[EXERCISE MATERIALS — start]

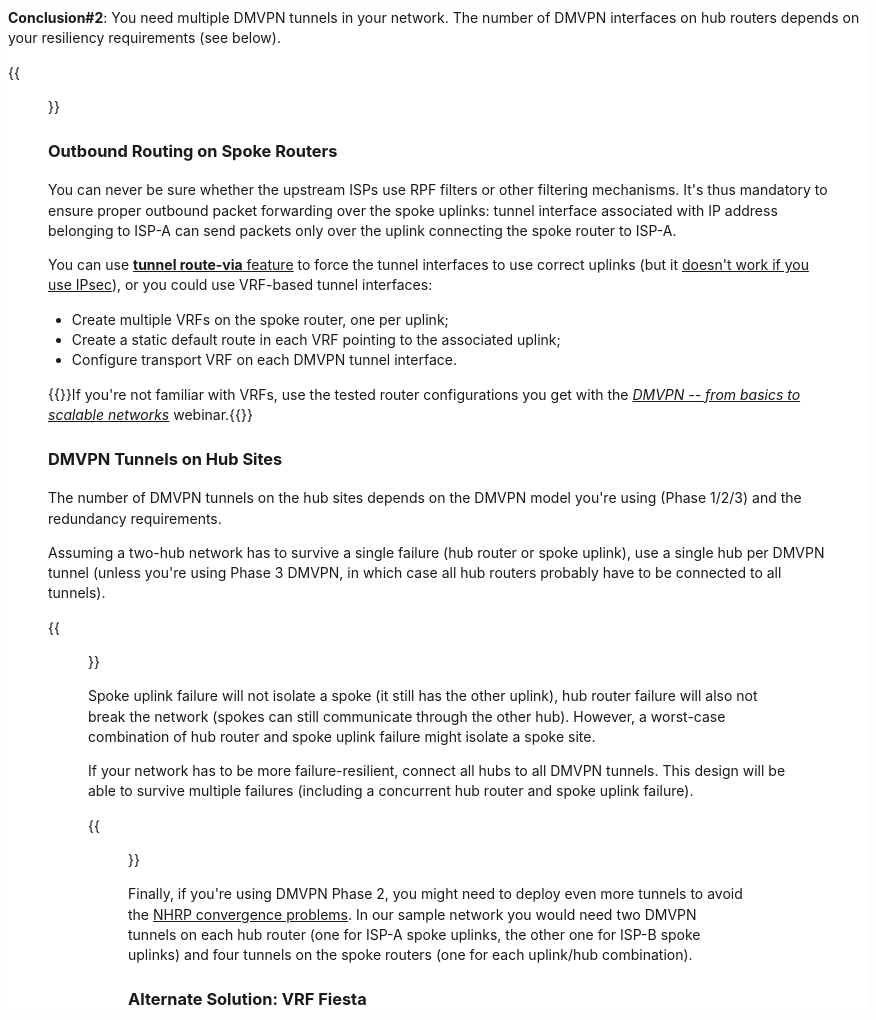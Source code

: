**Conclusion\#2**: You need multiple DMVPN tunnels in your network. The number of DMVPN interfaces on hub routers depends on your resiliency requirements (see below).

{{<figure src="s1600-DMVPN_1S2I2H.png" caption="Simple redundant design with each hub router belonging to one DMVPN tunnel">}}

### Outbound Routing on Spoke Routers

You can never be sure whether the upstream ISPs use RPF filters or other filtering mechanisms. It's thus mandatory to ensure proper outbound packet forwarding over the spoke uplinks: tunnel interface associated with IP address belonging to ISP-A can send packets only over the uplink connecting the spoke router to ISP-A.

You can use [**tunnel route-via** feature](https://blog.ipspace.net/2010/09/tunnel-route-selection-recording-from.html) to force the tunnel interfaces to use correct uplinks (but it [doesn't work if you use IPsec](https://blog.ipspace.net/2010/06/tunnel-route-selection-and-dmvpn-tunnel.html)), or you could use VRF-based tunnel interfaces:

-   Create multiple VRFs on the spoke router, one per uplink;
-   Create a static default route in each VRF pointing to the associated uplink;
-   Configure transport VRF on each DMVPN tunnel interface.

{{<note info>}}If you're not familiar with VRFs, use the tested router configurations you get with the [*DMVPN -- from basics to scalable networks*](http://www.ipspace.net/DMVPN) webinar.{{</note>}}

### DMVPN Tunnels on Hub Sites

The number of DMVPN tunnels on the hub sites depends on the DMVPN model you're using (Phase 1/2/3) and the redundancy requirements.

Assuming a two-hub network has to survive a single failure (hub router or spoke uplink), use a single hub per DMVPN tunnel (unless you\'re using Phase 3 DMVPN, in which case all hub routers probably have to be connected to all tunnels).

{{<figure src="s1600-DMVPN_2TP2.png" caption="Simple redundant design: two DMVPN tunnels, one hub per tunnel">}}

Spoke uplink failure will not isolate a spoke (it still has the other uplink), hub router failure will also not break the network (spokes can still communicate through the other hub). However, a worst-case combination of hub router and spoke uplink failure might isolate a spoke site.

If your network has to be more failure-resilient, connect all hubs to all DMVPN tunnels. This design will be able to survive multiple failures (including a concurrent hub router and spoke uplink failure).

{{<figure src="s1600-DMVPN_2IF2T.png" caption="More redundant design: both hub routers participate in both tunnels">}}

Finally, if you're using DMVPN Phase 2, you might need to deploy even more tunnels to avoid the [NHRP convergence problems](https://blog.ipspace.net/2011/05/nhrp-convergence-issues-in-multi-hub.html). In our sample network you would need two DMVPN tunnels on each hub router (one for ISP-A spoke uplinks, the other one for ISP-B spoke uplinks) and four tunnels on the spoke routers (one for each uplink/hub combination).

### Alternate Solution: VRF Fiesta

[EXERCISE MATERIALS — finish]

YOUR INSTRUCTIONS:
Exactly and only the lines from the top of the records down to the line containing "### Outbound Routing on Spoke Routers" should be transcribed, please, without the pictures.

EXERCISE SOLUTION:
Source code

:**Conclusion\#2**: You need multiple DMVPN tunnels in your network. The number of DMVPN interfaces on hub routers depends on your resiliency requirements (see below).

{{<figure src="s1600-DMVPN_1S2I2H.png" caption="Simple redundant design with each hub router belonging to one DMVPN tunnel">}}

### Outbound Routing on Spoke Routers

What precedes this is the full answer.